> [What the exercise asks] Provide only the number of lines below that contain the word "keyword".
═══ Available records ═══
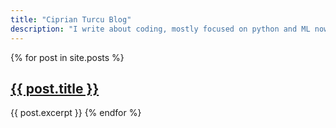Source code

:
 ```yaml
---
title: "Ciprian Turcu Blog"
description: "I write about coding, mostly focused on python and ML nowadays"
---
```


{% for post in site.posts %}

<h2><a href="{{ post.url }}">{{ post.title }}</a></h2>
{{ post.excerpt }}
{% endfor %}
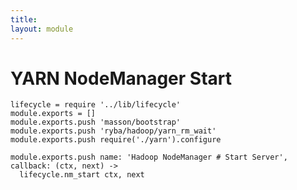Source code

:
 ```yaml
---
title: 
layout: module
---
```


# YARN NodeManager Start

    lifecycle = require '../lib/lifecycle'
    module.exports = []
    module.exports.push 'masson/bootstrap'
    module.exports.push 'ryba/hadoop/yarn_rm_wait'
    module.exports.push require('./yarn').configure

    module.exports.push name: 'Hadoop NodeManager # Start Server', callback: (ctx, next) ->
      lifecycle.nm_start ctx, next
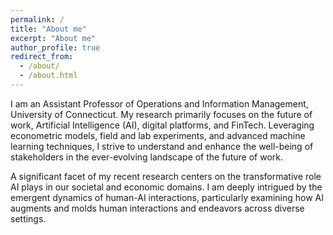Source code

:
 ```yaml
---
permalink: /
title: "About me"
excerpt: "About me"
author_profile: true
redirect_from: 
  - /about/
  - /about.html
---
```


I am an Assistant Professor of Operations and Information Management, University of Connecticut. My research primarily focuses on the future of work,  Artificial Intelligence (AI), digital platforms, and FinTech. Leveraging econometric models, field and lab experiments, and advanced machine learning techniques, I strive to understand and enhance the well-being of stakeholders in the ever-evolving landscape of the future of work. 

A significant facet of my recent research centers on the transformative role AI plays in our societal and economic domains. I am deeply intrigued by the emergent dynamics of human-AI interactions, particularly examining how AI augments and molds human interactions and endeavors across diverse settings.




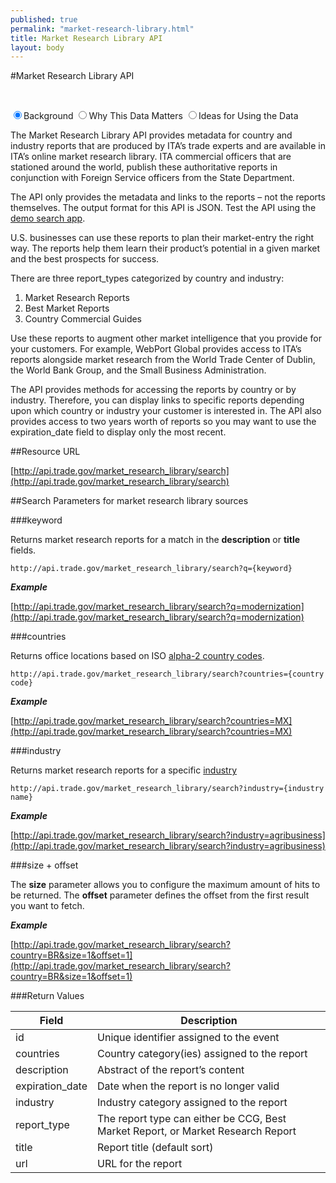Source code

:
 ```yaml
---
published: true
permalink: "market-research-library.html"
title: Market Research Library API
layout: body
---
```


#Market Research Library API

</br>

<div class="tabs">

<input checked="checked" id="step1radio" name="radio" type="radio" /><label class="first" for="step1radio">Background</label>
<input id="step2radio" name="radio" type="radio" /><label for="step2radio">Why This Data Matters</label>
<input id="step3radio" name="radio" type="radio" /><label class="last" for="step3radio">Ideas for Using the Data</label>
<div class="pane" id="step1"><p>The Market Research Library API provides metadata for country and industry reports that are produced by ITA’s trade experts and are available in ITA’s online market research library.  ITA commercial officers that are stationed around the world, publish these authoritative reports in conjunction with Foreign Service officers from the State Department.</p><p>The API only provides the metadata and links to the reports – not the reports themselves.  The output format for this API is JSON.  Test the API using the <a href="http://internationaltradeadministration.github.io/explorer/#/market-research-library">demo search app</a>.</p></div>
<div class="pane" id="step2"><p>U.S. businesses can use these reports to plan their market-entry the right way.  The reports help them learn their product’s potential in a given market and the best prospects for success.</p><p>There are three report_types categorized by country and industry:</p><ol><li>Market Research Reports</li><li>Best Market Reports</li><li>Country Commercial Guides</li></ol></div>
<div class="pane" id="step3"><p>Use these reports to augment other market intelligence that you provide for your customers.  For example, WebPort Global provides access to ITA’s reports alongside market research from the World Trade Center of Dublin, the World Bank Group, and the Small Business Administration.</p><p>The API provides methods for accessing the reports by country or by industry.  Therefore, you can display links to specific reports depending upon which country or industry your customer is interested in.  The API also provides access to two years worth of reports so you may want to use the expiration_date field to display only the most recent.</p></div>

</div>


##Resource URL

[http://api.trade.gov/market_research_library/search](http://api.trade.gov/market_research_library/search)

##Search Parameters for market research library sources

###keyword

Returns market research reports for a match in the **description** or **title** fields.

    http://api.trade.gov/market_research_library/search?q={keyword}

**_Example_**

[http://api.trade.gov/market_research_library/search?q=modernization](http://api.trade.gov/market_research_library/search?q=modernization)

###countries

Returns office locations based on ISO [alpha-2 country codes](http://www.iso.org/iso/home/standards/country_codes/country_names_and_code_elements.htm).

    http://api.trade.gov/market_research_library/search?countries={country code}

**_Example_**

[http://api.trade.gov/market_research_library/search?countries=MX](http://api.trade.gov/market_research_library/search?countries=MX)

###industry

Returns market research reports for a specific [industry](industry-list-market-research-library.html)

    http://api.trade.gov/market_research_library/search?industry={industry name}

**_Example_**

[http://api.trade.gov/market_research_library/search?industry=agribusiness](http://api.trade.gov/market_research_library/search?industry=agribusiness)

###size + offset

The **size** parameter allows you to configure the maximum amount of hits to be returned. The **offset** parameter defines the offset from the first result you want to fetch.

**_Example_**

[http://api.trade.gov/market_research_library/search?country=BR&size=1&offset=1](http://api.trade.gov/market_research_library/search?country=BR&size=1&offset=1)

###Return Values

| Field           | Description                                                     |
| --------------- | --------------------------------------------------------------- |
| id              | Unique identifier assigned to the event                         |
| countries       | Country category(ies) assigned to the report                    |
| description     | Abstract of the report’s content                                |
| expiration_date | Date when the report is no longer valid                         |
| industry        | Industry category assigned to the report                        |
| report_type     | The report type can either be CCG, Best Market Report, or Market Research Report|
| title           | Report title  (default sort)                                    |
| url             | URL for the report                                              |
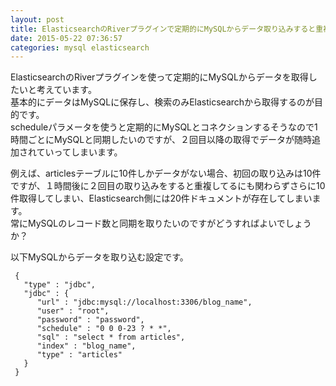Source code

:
 ```yaml
---
layout: post
title: ElasticsearchのRiverプラグインで定期的にMySQLからデータ取り込みすると重複する
date: 2015-05-22 07:36:57
categories: mysql elasticsearch
---
```

<p>ElasticsearchのRiverプラグインを使って定期的にMySQLからデータを取得したいと考えています。<br>
基本的にデータはMySQLに保存し、検索のみElasticsearchから取得するのが目的です。<br>
scheduleパラメータを使うと定期的にMySQLとコネクションするそうなので1時間ごとにMySQLと同期したいのですが、２回目以降の取得でデータが随時追加されていってしまいます。</p>

<p>例えば、articlesテーブルに10件しかデータがない場合、初回の取り込みは10件ですが、１時間後に２回目の取り込みをすると重複してるにも関わらずさらに10件取得してしまい、Elasticsearch側には20件ドキュメントが存在してしまいます。<br>
常にMySQLのレコード数と同期を取りたいのですがどうすればよいでしょうか？</p>

<p>以下MySQLからデータを取り込む設定です。</p>

```
 {
   "type" : "jdbc",
   "jdbc" : {
      "url" : "jdbc:mysql://localhost:3306/blog_name",
      "user" : "root",
      "password" : "password",
      "schedule" : "0 0 0-23 ? * *",
      "sql" : "select * from articles",
      "index" : "blog_name",
      "type" : "articles"
   }
 }
```
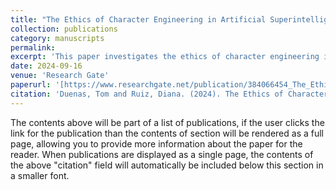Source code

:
 ```yaml
---
title: "The Ethics of Character Engineering in Artificial Superintelligence"
collection: publications
category: manuscripts
permalink: 
excerpt: 'This paper investigates the ethics of character engineering in artificial superintelligence (ASI), focusing on implications for AI governance and policy.'
date: 2024-09-16
venue: 'Research Gate'
paperurl: '[https://www.researchgate.net/publication/384066454_The_Ethics_of_Character_Engineering_in_Artificial_Superintelligence)'
citation: 'Duenas, Tom and Ruiz, Diana. (2024). The Ethics of Character Engineering in Artificial Superintelligence; <i>Research Gate</i>.'
---
```


The contents above will be part of a list of publications, if the user clicks the link for the publication than the contents of section will be rendered as a full page, allowing you to provide more information about the paper for the reader. When publications are displayed as a single page, the contents of the above "citation" field will automatically be included below this section in a smaller font.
═══
> [Answer area] 2